From that time on Jesus began to explain to his disciples that he must go to Jerusalem and suffer many things at the hands of the elders, the chief priests and the teachers of the law, and that he must be killed and on the third day be raised to life. Matthew 16:21
Innocent Children of Bethlehem (1st century)
In Christ’s Place
When told of Jesus’ birth by the wise men, King Herod of Judea was filled with jealousy and fear because the King of the Jews had been born in his kingdom. He was then greatly angered by the wise men’s failure to report the exact location of the young Messiah. He acted swiftly and ruthlessly in an attempt to protect his own position:
When Herod realised that he had been outwitted by the Magi, he was furious, and he gave orders to kill all the boys in Bethlehem and its vicinity who were two years old and under, in accordance with the time he had learned from the Magi. Then what was said through the prophet Jeremiah was fulfilled: “A voice is heard in Ramah, weeping and great mourning, Rachel weeping for her children and refusing to be comforted, because they are no more.” (Matthew 2:16-18)

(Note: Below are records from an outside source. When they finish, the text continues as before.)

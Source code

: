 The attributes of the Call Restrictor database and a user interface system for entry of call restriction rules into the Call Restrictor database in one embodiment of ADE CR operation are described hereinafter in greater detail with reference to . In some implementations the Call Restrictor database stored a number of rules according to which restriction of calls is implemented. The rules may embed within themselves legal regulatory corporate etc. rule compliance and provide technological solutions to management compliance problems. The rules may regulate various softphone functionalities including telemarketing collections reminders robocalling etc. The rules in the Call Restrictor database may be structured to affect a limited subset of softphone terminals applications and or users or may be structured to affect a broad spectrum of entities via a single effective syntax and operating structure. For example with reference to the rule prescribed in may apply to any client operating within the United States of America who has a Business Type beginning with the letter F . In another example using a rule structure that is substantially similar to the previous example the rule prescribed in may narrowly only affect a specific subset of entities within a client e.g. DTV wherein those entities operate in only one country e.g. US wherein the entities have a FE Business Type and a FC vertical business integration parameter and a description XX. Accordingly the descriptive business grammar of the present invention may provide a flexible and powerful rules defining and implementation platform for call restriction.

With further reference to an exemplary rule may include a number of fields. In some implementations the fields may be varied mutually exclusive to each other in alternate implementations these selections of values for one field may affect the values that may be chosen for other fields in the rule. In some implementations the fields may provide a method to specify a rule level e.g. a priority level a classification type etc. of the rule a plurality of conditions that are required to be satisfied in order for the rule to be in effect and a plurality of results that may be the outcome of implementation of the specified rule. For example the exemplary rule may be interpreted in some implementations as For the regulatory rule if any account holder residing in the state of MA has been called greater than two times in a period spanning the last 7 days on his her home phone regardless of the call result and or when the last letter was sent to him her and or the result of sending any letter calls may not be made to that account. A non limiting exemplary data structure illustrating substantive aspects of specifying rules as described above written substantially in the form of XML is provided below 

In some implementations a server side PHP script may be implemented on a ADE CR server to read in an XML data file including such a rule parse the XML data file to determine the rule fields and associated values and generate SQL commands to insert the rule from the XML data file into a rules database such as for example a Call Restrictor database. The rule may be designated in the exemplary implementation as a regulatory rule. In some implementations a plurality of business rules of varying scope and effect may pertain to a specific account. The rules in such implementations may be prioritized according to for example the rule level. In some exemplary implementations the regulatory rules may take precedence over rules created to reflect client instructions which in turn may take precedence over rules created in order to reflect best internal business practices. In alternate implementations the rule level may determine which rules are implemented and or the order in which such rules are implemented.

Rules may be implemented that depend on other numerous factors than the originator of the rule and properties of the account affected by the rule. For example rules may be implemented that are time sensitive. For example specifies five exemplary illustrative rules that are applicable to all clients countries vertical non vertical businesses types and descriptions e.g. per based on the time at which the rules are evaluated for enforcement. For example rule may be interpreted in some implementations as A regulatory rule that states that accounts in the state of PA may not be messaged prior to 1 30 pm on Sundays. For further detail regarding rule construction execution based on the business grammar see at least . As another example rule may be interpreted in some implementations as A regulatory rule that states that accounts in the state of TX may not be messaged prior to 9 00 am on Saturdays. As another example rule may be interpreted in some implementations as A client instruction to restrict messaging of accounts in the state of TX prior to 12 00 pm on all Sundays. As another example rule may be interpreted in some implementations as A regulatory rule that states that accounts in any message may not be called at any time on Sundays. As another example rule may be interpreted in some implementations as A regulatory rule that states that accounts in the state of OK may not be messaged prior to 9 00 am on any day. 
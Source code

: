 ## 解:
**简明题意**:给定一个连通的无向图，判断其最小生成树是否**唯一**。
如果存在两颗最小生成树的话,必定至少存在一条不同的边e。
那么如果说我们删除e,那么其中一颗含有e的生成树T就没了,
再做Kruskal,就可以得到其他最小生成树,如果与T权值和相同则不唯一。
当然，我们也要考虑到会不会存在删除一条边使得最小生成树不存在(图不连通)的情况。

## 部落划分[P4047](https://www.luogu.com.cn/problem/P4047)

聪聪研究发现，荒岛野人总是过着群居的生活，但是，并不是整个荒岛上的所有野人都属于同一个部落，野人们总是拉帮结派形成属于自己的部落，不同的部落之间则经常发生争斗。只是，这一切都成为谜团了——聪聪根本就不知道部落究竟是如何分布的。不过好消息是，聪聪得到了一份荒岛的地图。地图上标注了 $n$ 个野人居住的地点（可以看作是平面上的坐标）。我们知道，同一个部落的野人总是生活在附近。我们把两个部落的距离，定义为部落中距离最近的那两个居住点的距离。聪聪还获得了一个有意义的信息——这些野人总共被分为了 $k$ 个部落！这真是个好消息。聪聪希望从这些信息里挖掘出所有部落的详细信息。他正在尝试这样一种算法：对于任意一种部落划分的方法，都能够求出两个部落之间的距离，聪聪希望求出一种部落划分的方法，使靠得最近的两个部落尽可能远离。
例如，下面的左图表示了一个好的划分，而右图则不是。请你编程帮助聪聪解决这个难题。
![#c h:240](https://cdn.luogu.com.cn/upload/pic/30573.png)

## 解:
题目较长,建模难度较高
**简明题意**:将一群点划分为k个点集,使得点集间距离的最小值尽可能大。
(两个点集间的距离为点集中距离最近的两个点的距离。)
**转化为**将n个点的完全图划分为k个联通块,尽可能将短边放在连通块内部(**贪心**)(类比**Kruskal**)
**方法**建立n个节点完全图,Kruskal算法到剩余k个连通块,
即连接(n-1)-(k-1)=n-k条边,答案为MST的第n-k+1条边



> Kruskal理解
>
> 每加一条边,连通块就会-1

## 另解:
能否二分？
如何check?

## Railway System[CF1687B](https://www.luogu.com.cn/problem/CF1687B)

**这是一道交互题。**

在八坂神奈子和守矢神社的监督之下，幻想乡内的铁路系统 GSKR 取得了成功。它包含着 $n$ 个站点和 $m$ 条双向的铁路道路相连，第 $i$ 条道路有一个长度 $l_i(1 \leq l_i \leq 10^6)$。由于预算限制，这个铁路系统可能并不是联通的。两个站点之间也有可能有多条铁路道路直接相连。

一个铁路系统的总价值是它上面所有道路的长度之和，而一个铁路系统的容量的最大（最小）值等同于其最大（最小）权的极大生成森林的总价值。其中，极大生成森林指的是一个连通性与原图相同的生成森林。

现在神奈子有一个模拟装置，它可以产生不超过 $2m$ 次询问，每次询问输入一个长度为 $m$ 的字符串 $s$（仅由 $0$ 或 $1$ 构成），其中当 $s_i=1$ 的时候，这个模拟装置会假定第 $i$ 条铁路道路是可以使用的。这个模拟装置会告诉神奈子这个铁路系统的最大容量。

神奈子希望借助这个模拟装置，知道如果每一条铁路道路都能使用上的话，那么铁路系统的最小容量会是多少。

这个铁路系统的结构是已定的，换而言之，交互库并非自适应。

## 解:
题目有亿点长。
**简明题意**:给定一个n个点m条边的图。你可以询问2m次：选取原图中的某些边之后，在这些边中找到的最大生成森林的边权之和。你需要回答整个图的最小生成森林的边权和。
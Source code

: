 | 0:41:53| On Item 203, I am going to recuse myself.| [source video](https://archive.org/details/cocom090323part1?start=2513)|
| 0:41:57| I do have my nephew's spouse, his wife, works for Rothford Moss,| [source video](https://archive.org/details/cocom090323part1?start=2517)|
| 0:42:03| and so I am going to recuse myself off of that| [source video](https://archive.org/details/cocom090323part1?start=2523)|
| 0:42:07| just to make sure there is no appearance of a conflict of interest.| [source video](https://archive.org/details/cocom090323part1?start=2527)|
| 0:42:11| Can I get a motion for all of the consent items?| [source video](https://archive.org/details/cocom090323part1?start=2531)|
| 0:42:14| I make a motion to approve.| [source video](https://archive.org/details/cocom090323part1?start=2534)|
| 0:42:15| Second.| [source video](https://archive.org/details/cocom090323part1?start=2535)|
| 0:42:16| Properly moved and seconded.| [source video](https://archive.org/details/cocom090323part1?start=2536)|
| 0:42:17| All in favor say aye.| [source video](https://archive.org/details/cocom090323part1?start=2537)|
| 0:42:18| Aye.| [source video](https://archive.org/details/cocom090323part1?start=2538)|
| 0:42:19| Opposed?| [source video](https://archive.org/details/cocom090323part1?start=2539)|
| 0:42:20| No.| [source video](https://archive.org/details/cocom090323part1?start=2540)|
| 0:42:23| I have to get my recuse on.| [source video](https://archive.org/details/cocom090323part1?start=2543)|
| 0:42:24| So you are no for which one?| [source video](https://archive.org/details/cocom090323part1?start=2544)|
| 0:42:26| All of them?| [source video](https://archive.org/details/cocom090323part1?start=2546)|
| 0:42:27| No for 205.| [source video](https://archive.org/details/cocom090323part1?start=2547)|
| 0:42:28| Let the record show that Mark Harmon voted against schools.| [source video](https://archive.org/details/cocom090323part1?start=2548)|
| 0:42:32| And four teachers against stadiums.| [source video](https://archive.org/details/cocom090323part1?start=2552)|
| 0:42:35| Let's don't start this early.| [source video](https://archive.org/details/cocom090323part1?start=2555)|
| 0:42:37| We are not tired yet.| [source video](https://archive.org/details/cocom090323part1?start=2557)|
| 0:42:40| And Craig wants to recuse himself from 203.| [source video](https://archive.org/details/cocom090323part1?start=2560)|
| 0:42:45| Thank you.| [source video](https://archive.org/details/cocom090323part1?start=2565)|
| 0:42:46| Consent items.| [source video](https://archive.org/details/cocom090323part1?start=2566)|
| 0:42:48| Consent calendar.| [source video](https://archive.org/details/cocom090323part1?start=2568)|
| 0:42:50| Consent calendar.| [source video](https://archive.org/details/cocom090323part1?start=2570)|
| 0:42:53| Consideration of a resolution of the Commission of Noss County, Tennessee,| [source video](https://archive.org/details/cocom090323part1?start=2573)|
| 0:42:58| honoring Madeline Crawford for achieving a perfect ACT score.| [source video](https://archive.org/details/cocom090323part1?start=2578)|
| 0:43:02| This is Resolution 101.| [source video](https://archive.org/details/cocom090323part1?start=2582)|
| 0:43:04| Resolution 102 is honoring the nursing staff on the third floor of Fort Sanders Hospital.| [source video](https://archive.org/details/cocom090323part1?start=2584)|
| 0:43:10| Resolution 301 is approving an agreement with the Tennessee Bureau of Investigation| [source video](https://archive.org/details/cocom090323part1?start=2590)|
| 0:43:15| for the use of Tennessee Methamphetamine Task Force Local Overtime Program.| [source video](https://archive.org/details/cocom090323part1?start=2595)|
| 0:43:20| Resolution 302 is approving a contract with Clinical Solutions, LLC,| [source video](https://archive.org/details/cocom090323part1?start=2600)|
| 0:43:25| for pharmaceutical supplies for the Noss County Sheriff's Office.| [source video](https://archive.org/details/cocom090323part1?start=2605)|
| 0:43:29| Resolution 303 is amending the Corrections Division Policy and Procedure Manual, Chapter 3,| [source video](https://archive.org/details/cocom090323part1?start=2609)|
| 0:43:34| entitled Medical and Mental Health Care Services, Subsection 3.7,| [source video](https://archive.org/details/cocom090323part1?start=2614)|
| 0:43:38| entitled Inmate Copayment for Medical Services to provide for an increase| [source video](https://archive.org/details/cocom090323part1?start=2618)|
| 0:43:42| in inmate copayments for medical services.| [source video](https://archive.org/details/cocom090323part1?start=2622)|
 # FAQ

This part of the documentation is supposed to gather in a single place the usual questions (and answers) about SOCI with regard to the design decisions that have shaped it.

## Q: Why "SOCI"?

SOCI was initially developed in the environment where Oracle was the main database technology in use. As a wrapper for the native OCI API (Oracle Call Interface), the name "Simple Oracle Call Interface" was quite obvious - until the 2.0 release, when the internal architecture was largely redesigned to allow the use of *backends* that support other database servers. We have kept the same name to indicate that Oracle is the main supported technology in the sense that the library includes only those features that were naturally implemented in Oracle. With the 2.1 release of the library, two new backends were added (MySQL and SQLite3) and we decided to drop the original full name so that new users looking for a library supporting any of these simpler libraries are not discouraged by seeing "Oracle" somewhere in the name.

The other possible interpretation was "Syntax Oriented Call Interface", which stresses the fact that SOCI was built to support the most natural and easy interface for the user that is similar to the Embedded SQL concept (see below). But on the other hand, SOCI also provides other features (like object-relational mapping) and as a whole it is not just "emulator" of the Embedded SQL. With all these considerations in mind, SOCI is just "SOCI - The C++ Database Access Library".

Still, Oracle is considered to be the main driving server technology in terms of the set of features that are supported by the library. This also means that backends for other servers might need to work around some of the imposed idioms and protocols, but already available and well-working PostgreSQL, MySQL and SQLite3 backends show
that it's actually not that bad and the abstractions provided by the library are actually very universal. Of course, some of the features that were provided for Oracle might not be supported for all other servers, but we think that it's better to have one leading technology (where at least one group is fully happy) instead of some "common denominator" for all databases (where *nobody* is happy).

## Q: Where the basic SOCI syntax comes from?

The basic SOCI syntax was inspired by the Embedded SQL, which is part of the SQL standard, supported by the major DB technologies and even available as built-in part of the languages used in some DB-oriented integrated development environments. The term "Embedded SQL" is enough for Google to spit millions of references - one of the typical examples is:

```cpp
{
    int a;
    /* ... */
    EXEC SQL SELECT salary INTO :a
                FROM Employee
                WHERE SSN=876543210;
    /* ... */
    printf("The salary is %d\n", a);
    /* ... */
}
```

These deaths – considered martyrdoms because the little boys were the first people to die explicitly for Christ – are traditionally remembered on 28 December. God delivered Jesus from Herod’s wrath by telling Joseph to take his family to Egypt. These children died in the place of Christ, just as He was to die in the place of them, and us, upon the cross.
O Christ, whose wondrous birth meaneth nothing unless we be born again, whose death and sacrifice nothing unless we die unto sin, whose resurrection nothing if thou be risen alone: raise and exalt us, O Saviour, both now to the estate of grace and hereafter to the state of glory; where with the Father and Holy Spirit thou livest and reignest, God forever and ever.